--- TASK TO COMPLETE ---
Pictures excluded, output the lines of the data below between the one holding "- [[Focus Group]]" and the one holding "Here i will", inclusive, exactly as they stand.

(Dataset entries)
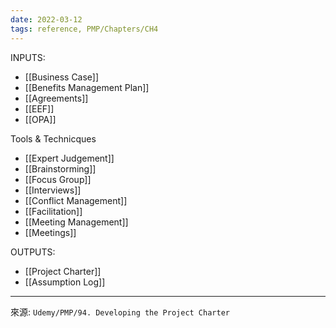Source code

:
 ```yaml
---
date: 2022-03-12
tags: reference, PMP/Chapters/CH4
---
```


INPUTS:
- [[Business Case]]
- [[Benefits Management Plan]]
- [[Agreements]]
- [[EEF]]
- [[OPA]]

Tools & Technicques
- [[Expert Judgement]]
- [[Brainstorming]]
- [[Focus Group]]
- [[Interviews]]
- [[Conflict Management]]
- [[Facilitation]]
- [[Meeting Management]]
- [[Meetings]]

OUTPUTS:
- [[Project Charter]]
- [[Assumption Log]]

---
來源: `Udemy/PMP/94. Developing the Project Charter`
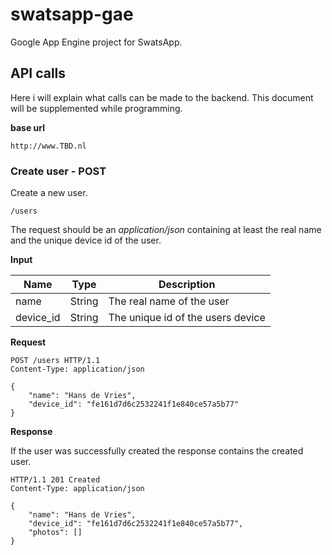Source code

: swatsapp-gae
============

Google App Engine project for SwatsApp.

## API calls

Here i will explain what calls can be made to the backend. This document will be supplemented while programming.

**base url**

`http://www.TBD.nl`

### Create user - POST

Create a new user.

`/users`

The request should be an *application/json* containing at least the real name and the unique device id of the user.

**Input**

| Name      | Type    | Description                       |
| --------- | ------- | --------------------------------- |
| name      | String  | The real name of the user         |
| device_id | String  | The unique id of the users device |

**Request**

```
POST /users HTTP/1.1
Content-Type: application/json

{
    "name": "Hans de Vries",
    "device_id": "fe161d7d6c2532241f1e840ce57a5b77"
}
```

**Response**

If the user was successfully created the response contains the created user.
```
HTTP/1.1 201 Created
Content-Type: application/json

{
    "name": "Hans de Vries",
    "device_id": "fe161d7d6c2532241f1e840ce57a5b77",
    "photos": []
}
```

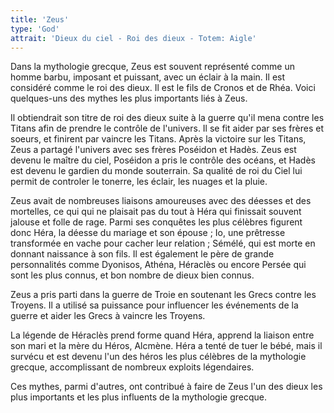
 ```yaml
---
title: 'Zeus'
type: 'God'
attrait: 'Dieux du ciel - Roi des dieux - Totem: Aigle'
---
```


Dans la mythologie grecque, Zeus est souvent représenté comme un homme barbu, imposant et puissant, avec un éclair à la main. Il est considéré comme le roi des dieux. Il est le fils de Cronos et de Rhéa. Voici quelques-uns des mythes les plus importants liés à Zeus.

Il obtiendrait son titre de roi des dieux suite à la guerre qu'il mena contre les Titans afin de prendre le contrôle de l'univers. Il se fit aider par ses frères et soeurs, et finirent par vaincre les Titans. Après la victoire sur les Titans, Zeus a partagé l'univers avec ses frères Poséidon et Hadès. Zeus est devenu le maître du ciel, Poséidon a pris le contrôle des océans, et Hadès est devenu le gardien du monde souterrain. Sa qualité de roi du Ciel lui permit de controler le tonerre, les éclair, les nuages et la pluie.

Zeus avait de nombreuses liaisons amoureuses avec des déesses et des mortelles, ce qui qui ne plaisait pas du tout à Héra qui finissait souvent jalouse et folle de rage. Parmi ses conquêtes les plus célèbres figurent donc Héra, la déesse du mariage et son épouse ; Io, une prêtresse transformée en vache pour cacher leur relation ; Sémélé, qui est morte en donnant naissance à son fils. Il est également le père de  grande personnalités comme Dyonisos, Athéna, Héraclès ou encore Persée qui sont les plus connus, et bon nombre de dieux bien connus. 

Zeus a pris parti dans la guerre de Troie en soutenant les Grecs contre les Troyens. Il a utilisé sa puissance pour influencer les événements de la guerre et aider les Grecs à vaincre les Troyens.

La légende de Héraclès prend forme quand Héra, apprend la liaison entre son mari et la mère du Héros, Alcmène. Héra a tenté de tuer le bébé, mais il survécu et est devenu l'un des héros les plus célèbres de la mythologie grecque, accomplissant de nombreux exploits légendaires.

Ces mythes, parmi d'autres, ont contribué à faire de Zeus l'un des dieux les plus importants et les plus influents de la mythologie grecque.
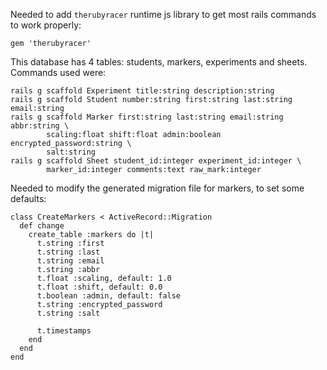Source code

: Needed to add `therubyracer` runtime js library to get most rails commands
to work properly:

```
gem 'therubyracer'
```

This database has 4 tables: students, markers, experiments and sheets.
Commands used were:

```
rails g scaffold Experiment title:string description:string
rails g scaffold Student number:string first:string last:string email:string
rails g scaffold Marker first:string last:string email:string abbr:string \
        scaling:float shift:float admin:boolean encrypted_password:string \
        salt:string
rails g scaffold Sheet student_id:integer experiment_id:integer \
        marker_id:integer comments:text raw_mark:integer
```

Needed to modify the generated migration file for markers, to set some 
defaults:

```
class CreateMarkers < ActiveRecord::Migration
  def change
    create_table :markers do |t|
      t.string :first
      t.string :last
      t.string :email
      t.string :abbr
      t.float :scaling, default: 1.0
      t.float :shift, default: 0.0
      t.boolean :admin, default: false
      t.string :encrypted_password
      t.string :salt

      t.timestamps
    end
  end
end
```
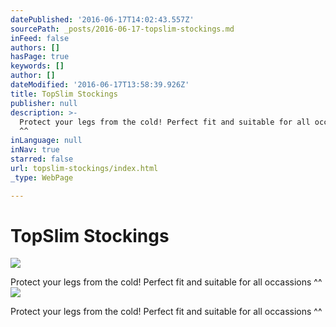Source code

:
 ```yaml
---
datePublished: '2016-06-17T14:02:43.557Z'
sourcePath: _posts/2016-06-17-topslim-stockings.md
inFeed: false
authors: []
hasPage: true
keywords: []
author: []
dateModified: '2016-06-17T13:58:39.926Z'
title: TopSlim Stockings
publisher: null
description: >-
  Protect your legs from the cold! Perfect fit and suitable for all occassions
  ^^
inLanguage: null
inNav: true
starred: false
url: topslim-stockings/index.html
_type: WebPage

---
```

# TopSlim Stockings
![ ](https://imgflo.herokuapp.com/graph/vahj1ThiexotieMo/51a9c8d3a0229c9e7dd562cca729fbcd/croprotate.png?cropheight=1089&cropwidth=1096&degrees=0&input=https%3A%2F%2Fthe-grid-user-content.s3-us-west-2.amazonaws.com%2F20232aaa-c570-49ec-8f6d-c5a76a980198.png&x=0&y=0)

Protect your legs from the cold! Perfect fit and suitable for all occassions ^^
![](https://the-grid-user-content.s3-us-west-2.amazonaws.com/47926f37-fd27-4fd7-862e-79bedf1853da.png)

Protect your legs from the cold! Perfect fit and suitable for all occassions ^^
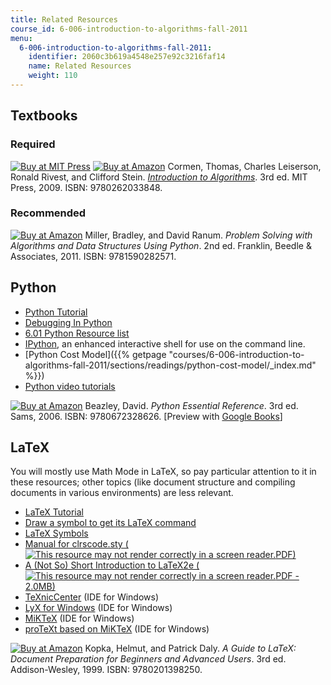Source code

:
 ```yaml
---
title: Related Resources
course_id: 6-006-introduction-to-algorithms-fall-2011
menu:
  6-006-introduction-to-algorithms-fall-2011:
    identifier: 2060c3b619a4548e257e92c3216faf14
    name: Related Resources
    weight: 110
---
```

Textbooks
---------

### Required

[![Buy at MIT Press](/images/mp_logo.gif)](https://mitpress.mit.edu/9780262033848) [![Buy at Amazon](/images/a_logo_17.gif)](http://www.amazon.com/exec/obidos/ASIN/0262033844/ref=nosim/mitopencourse-20) Cormen, Thomas, Charles Leiserson, Ronald Rivest, and Clifford Stein. [_Introduction to Algorithms_](https://mitpress.mit.edu/9780262033848). 3rd ed. MIT Press, 2009. ISBN: 9780262033848.

### Recommended

[![Buy at Amazon](/images/a_logo_17.gif)](http://www.amazon.com/exec/obidos/ASIN/1590282574/ref=nosim/mitopencourse-20) Miller, Bradley, and David Ranum. _Problem Solving with Algorithms and Data Structures Using Python_. 2nd ed. Franklin, Beedle & Associates, 2011. ISBN: 9781590282571.

Python
------

*   [Python Tutorial](http://docs.python.org/tut/)
*   [Debugging In Python](http://pythonconquerstheuniverse.wordpress.com/category/python-debugger/)
*   [6.01 Python Resource list](http://courses.csail.mit.edu/6.01/fall07/resource.html)
*   [IPython](http://scipy-ipython.readthedocs.io/en/latest/), an enhanced interactive shell for use on the command line.
*   [Python Cost Model]({{% getpage "courses/6-006-introduction-to-algorithms-fall-2011/sections/readings/python-cost-model/_index.md" %}})
*   [Python video tutorials](http://www.catonmat.net/blog/learning-python-programming-language-through-video-lectures/)

[![Buy at Amazon](/images/a_logo_17.gif)](http://www.amazon.com/exec/obidos/ASIN/0672328623/ref=nosim/mitopencourse-20) Beazley, David. _Python Essential Reference_. 3rd ed. Sams, 2006. ISBN: 9780672328626. \[Preview with [Google Books](http://books.google.com/books?id=kQom0WiUbZQC&printsec=frontcover)\]

LaTeX
-----

You will mostly use Math Mode in LaTeX, so pay particular attention to it in these resources; other topics (like document structure and compiling documents in various environments) are less relevant.

*   [LaTeX Tutorial](http://www.maths.tcd.ie/~dwilkins/LaTeXPrimer/)
*   [Draw a symbol to get its LaTeX command](http://detexify.kirelabs.org/classify.html)
*   [LaTeX Symbols](http://www.artofproblemsolving.com/wiki/index.php/LaTeX:Symbols)
*   [Manual for clrscode.sty (![This resource may not render correctly in a screen reader.](/images/inacessible.gif)PDF)](http://courses.csail.mit.edu/6.006/fall11/rsrc/clrscode.pdf)
*   [A (Not So) Short Introduction to LaTeX2e (![This resource may not render correctly in a screen reader.](/images/inacessible.gif)PDF - 2.0MB)](http://tobi.oetiker.ch/lshort/lshort.pdf)
*   [TeXnicCenter](http://www.texniccenter.org/) (IDE for Windows)
*   [LyX for Windows](http://wiki.lyx.org/Windows/Windows) (IDE for Windows)
*   [MiKTeX](http://miktex.org/) (IDE for Windows)
*   [proTeXt based on MiKTeX](http://www.tug.org/protext/) (IDE for Windows)

[![Buy at Amazon](/images/a_logo_17.gif)](http://www.amazon.com/exec/obidos/ASIN/0201398257/ref=nosim/mitopencourse-20) Kopka, Helmut, and Patrick Daly. _A Guide to LaTeX: Document Preparation for Beginners and Advanced Users_. 3rd ed. Addison-Wesley, 1999. ISBN: 9780201398250.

--- EXERCISE RESULT ---
- [[Focus Group]]
- [[Interviews]]
- [[Conflict Management]]
- [[Facilitation]]
- [[Meeting Management]]
- [[Meetings]]

OUTPUTS:
- [[Project Charter]]
- [[Assumption Log]]

---
來源: `Udemy/PMP/94. Developing the Project Charter`
Source code

: swatsapp-gae
============

Google App Engine project for SwatsApp.

## API calls

Here i will explain what calls can be made to the backend. This document will be supplemented while programming.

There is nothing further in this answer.